The kind of book that floods your innards with nihilistic, existential dread, and makes you thank the author for doing such a thing with grace. If the word “morose” was a book, this’d be it.

“Ive seen the meanness of humans till I dont know why God aint put out the sun and gone away.”

Enter a landscape that is cruel and grey and full of despair; see its people: a dreamlike cast of beaten down southern American folk, racist and poor, desperate and evil, diverse and believable, whose quirks and flawed characteristics filled me up with joy like a wholesome home cooked pie and a cool beer on a chilly afternoon. Oh man, I loved how nasty these people were. 

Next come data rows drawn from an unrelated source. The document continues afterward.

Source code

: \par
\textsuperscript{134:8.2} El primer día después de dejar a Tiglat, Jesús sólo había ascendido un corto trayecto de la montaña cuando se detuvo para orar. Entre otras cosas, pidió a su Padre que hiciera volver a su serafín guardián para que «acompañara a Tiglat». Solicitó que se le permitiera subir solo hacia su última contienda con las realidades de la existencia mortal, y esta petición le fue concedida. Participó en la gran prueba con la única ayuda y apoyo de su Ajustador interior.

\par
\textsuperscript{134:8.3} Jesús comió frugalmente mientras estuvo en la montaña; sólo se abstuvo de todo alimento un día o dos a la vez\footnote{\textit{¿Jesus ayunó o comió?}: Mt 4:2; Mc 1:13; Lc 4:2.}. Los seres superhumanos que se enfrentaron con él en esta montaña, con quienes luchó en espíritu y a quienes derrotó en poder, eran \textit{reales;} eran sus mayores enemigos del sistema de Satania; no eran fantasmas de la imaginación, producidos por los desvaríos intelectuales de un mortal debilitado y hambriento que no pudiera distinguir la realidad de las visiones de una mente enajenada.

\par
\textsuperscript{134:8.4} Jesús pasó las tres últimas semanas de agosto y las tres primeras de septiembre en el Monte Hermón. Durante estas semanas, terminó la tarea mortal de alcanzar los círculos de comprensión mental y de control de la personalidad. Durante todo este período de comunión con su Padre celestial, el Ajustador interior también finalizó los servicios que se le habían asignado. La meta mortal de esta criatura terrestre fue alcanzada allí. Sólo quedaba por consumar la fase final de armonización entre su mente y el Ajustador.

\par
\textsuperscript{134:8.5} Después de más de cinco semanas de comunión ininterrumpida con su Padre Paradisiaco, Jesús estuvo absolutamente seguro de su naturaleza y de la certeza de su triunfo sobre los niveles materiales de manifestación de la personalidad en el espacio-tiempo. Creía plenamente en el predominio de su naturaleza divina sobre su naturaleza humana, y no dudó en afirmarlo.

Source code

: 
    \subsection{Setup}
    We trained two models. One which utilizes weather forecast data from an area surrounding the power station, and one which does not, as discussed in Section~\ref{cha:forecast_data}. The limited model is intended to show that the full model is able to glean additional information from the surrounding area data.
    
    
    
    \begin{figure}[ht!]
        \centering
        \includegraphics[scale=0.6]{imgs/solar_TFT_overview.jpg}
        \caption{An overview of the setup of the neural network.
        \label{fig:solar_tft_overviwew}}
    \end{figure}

I am addicted to Cormac’s southern gothic flavour, his ability to capture a mood left me in awe, I could read his writing all day long. His prose is a sharp thing, fully controlled and subtly emotive; the atmosphere injected into this book is thick and immersive and yet no word was overly flowery or abstract. The whole thing had a tone of calm indifference despite the violence, it was as though the author was simply observing something he’d seen a million times before, unflinching at the cruelty and depravity of his world; this gave me a reading experience that only McCarthy can conjure so expertly.

In a strange way, I felt myself comforted by the grim setting, as though the beauty of his prose pierced through the moroseness, a feat not easily achieved when a plot follows such absurd amounts of abuse and poverty stricken civilization. Cormac doesn’t hold back either, this book is as bleak as hell and full of violence. If you’re the kind of person who needs trigger warnings before reading a book, well . . . maybe sit this one out.

“In a world darksome as this'n I believe a blind man ort to be better sighted than most.”

One of the best books I’ve read this year, and one that has set me on a path of southern gothic obsession.